The parents of a prominent antigay ultranationalist whose death in custody last month was ruled a suicide have alleged that their son was killed or driven to suicide and vowed to file a police complaint in the case.

Thirty-six-year-old Maksim Martsinkevich -- a leader of the neo-Nazi group Format 18 who was known as Tesak (Machete) -- was found dead in a solitary-confinement cell in the west-central Russian city of Chelyabinsk on September 16 and his body transported to Moscow.

His parents were quoted by Kommersant Daily on October 2 as saying the morgue in Moscow refused to allow independent forensics experts to see the body before burial but that it might show traces of violence.

His lawyers rejected an Investigative Committee finding that it was suicide, saying their client had never been suicidal.

Martsinkevich's parents said an independent expert said postmortem photos and videos did not point to suicide.

Martsinkevich's father has said two of his son's toenails were missing and there was a possible indication he had been administered an injection.

Officials hinted he may have been driven to suicide by a confession in connection with an ethnically charged killing in the mid-2000s for which Martsinkevich faced a possible life sentence.
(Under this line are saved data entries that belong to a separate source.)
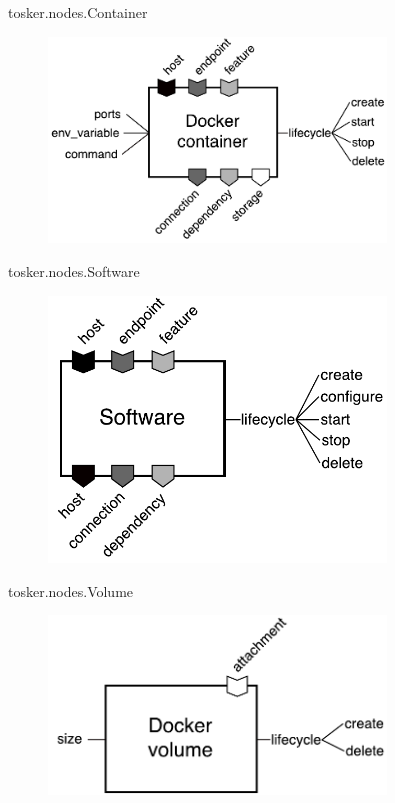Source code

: \documentclass{beamer}
\begin{document}
  \begin{frame}{tosker.nodes.Container}
    \begin{figure}
      \includegraphics[width=0.8\textwidth]{img/tosker_types_container.pdf}
    \end{figure}
  \end{frame}

  \begin{frame}{tosker.nodes.Software}
    \begin{figure}
      \includegraphics[width=0.8\textwidth]{img/tosker_types_software.pdf}
    \end{figure}
  \end{frame}

  \begin{frame}{tosker.nodes.Volume}
    \begin{figure}
      \includegraphics[width=0.8\textwidth]{img/tosker_types_volume.pdf}
    \end{figure}
  \end{frame}
\end{document}
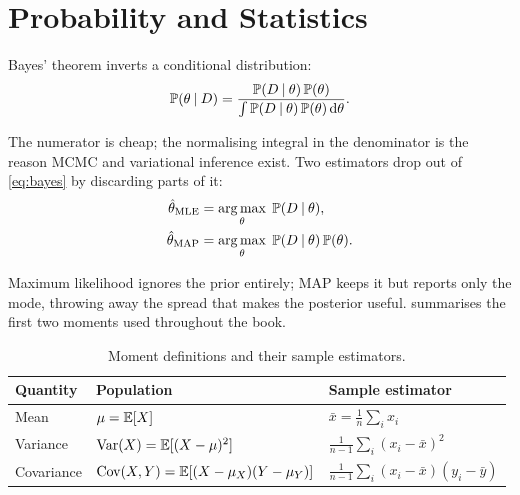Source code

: \section{Probability and Statistics}
\label{sec:probability}

Bayes' theorem inverts a conditional distribution:
%
\begin{equation}
    \Prob(\theta \given D)
        = \frac{\Prob(D \given \theta)\,\Prob(\theta)}
               {\int \Prob(D \given \theta)\,\Prob(\theta)\,\mathrm{d}\theta} .
    \label{eq:bayes}
\end{equation}

The numerator is cheap; the normalising integral in the denominator is the
reason MCMC and variational inference exist. Two estimators drop out of
\cref{eq:bayes} by discarding parts of it:
%
\begin{align}
    \hat{\theta}_{\mathrm{MLE}} &= \argmax_{\theta}\; \Prob(D \given \theta),
        \label{eq:mle} \\
    \hat{\theta}_{\mathrm{MAP}} &= \argmax_{\theta}\; \Prob(D \given \theta)\,\Prob(\theta).
        \label{eq:map}
\end{align}

Maximum likelihood ignores the prior entirely; MAP keeps it but reports only the
mode, throwing away the spread that makes the posterior useful. 
summarises the first two moments used throughout the book.

\begin{table}[H]
    \centering
    \caption{Moment definitions and their sample estimators.}
    \label{tab:moments}
    \begin{tabular}{@{}lll@{}}
        \toprule
        Quantity & Population & Sample estimator \\
        \midrule
        Mean       & $\mu = \E[X]$                    & $\bar{x} = \frac{1}{n}\sum_i x_i$ \\
        Variance   & $\Var(X) = \E[(X-\mu)^2]$        & $\frac{1}{n-1}\sum_i (x_i - \bar{x})^2$ \\
        Covariance & $\Cov(X,Y) = \E[(X-\mu_X)(Y-\mu_Y)]$ & $\frac{1}{n-1}\sum_i (x_i - \bar{x})(y_i - \bar{y})$ \\
        \bottomrule
    \end{tabular}
\end{table}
Martsinkevich had since said in prison that he had abandoned his neo-Nazi views.

In addition to his Format 18 activities, Martsinkevich founded a homophobic group called Occupy Pedophilia whose aim was to "cure" homosexuals.

Russian authorities opened an investigation against him after several videos showing Martsinkevich and his followers humiliating and beating gays circulated on the Internet in 2013.

Martsinkevich fled to Cuba but authorities there arrested him for a visa violation in January 2014 and repatriated him to Russia.

In late December 2018, a court in Moscow found Martsikevich guilty of robbery and hooliganism and sentenced him to 10 years in prison.

Before that, Martsinkevich had been convicted three times on extremism charges.

Kremlin critics have said the government used Martsinkevich's group to counter opposition protests.